TASK DIRECTIONS: Search the entries for the word "null" and copy each line that has it.
=== DATA IN THIS EXERCISE ===
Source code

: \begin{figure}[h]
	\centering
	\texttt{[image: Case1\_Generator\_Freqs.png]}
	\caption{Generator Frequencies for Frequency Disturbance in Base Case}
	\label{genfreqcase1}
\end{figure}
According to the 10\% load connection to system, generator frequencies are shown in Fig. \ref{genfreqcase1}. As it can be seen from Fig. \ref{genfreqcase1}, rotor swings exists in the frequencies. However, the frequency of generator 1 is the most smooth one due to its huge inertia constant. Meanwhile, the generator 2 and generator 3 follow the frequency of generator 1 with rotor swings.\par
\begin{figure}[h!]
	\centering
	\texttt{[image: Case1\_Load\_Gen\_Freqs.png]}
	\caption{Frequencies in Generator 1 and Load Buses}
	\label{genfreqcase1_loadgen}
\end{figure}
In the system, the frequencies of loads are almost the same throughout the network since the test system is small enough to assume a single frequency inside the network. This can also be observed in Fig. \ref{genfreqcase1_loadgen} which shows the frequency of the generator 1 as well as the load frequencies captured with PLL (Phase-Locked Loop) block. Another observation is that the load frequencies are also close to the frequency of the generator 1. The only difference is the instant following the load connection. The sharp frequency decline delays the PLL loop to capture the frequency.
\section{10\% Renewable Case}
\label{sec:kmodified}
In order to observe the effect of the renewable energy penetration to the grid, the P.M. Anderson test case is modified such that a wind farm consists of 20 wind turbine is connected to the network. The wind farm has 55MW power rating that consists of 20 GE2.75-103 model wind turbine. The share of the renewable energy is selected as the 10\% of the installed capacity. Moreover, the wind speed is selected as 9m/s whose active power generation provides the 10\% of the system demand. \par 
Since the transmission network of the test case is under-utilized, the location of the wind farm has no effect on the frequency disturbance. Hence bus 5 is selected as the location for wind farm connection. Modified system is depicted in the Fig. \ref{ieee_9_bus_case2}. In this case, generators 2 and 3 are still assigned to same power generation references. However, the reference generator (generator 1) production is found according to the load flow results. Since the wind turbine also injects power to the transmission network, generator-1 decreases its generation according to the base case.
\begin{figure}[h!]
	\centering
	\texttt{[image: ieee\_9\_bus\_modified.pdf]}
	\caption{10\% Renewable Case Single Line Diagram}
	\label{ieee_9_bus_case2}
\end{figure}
===
=== DATA IN THIS EXERCISE ===
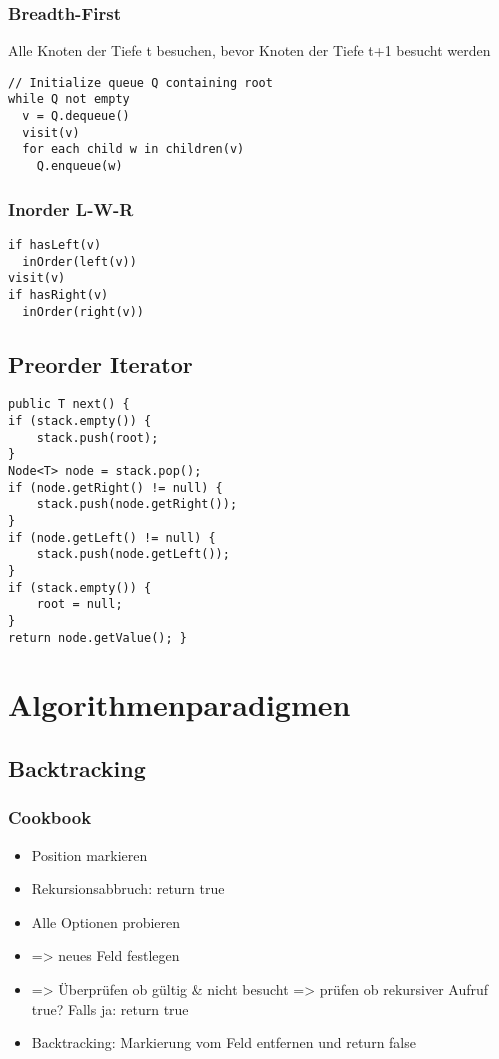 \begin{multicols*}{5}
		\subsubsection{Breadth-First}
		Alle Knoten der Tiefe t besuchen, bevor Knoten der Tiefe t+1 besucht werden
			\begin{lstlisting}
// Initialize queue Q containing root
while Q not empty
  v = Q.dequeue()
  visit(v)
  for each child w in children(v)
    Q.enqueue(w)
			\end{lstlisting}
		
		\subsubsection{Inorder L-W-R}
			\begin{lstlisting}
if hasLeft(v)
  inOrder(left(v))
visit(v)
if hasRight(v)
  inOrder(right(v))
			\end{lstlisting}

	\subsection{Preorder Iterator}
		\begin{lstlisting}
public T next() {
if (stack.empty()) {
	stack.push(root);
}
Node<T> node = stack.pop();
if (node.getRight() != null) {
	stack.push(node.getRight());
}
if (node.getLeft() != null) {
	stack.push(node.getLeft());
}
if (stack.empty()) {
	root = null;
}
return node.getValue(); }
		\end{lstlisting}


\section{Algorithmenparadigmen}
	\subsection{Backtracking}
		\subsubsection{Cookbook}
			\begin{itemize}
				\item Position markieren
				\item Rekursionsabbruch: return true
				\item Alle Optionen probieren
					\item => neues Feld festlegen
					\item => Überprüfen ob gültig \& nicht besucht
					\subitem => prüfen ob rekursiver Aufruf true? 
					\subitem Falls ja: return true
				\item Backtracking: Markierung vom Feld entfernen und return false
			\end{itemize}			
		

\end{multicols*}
===
=== DATA IN THIS EXERCISE ===
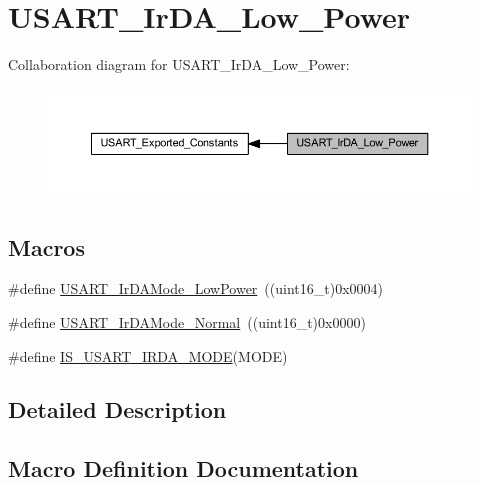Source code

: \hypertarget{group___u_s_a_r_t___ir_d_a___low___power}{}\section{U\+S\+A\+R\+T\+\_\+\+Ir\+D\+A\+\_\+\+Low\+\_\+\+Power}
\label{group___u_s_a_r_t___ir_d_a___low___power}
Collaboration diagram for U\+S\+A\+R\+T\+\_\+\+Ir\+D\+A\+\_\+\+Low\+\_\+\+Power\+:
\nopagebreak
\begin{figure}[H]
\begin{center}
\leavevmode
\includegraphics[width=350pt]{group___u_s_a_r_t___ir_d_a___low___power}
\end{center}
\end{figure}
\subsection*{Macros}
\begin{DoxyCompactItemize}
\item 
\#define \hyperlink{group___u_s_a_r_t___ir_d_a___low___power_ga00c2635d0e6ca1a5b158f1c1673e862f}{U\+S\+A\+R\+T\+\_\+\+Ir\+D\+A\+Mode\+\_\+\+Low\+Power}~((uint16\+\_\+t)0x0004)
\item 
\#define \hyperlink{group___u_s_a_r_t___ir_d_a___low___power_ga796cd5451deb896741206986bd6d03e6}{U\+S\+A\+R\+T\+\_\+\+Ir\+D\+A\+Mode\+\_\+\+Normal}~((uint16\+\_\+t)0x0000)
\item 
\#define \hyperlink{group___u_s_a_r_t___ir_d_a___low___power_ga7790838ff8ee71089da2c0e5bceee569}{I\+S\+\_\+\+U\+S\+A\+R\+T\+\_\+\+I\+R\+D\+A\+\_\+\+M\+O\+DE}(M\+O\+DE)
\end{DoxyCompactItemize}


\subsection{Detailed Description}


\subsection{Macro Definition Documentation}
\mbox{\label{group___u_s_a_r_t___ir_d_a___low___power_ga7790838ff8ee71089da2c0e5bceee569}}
===
EXERCISE OUTPUT:
if (node.getRight() != null) {
if (node.getLeft() != null) {
	root = null;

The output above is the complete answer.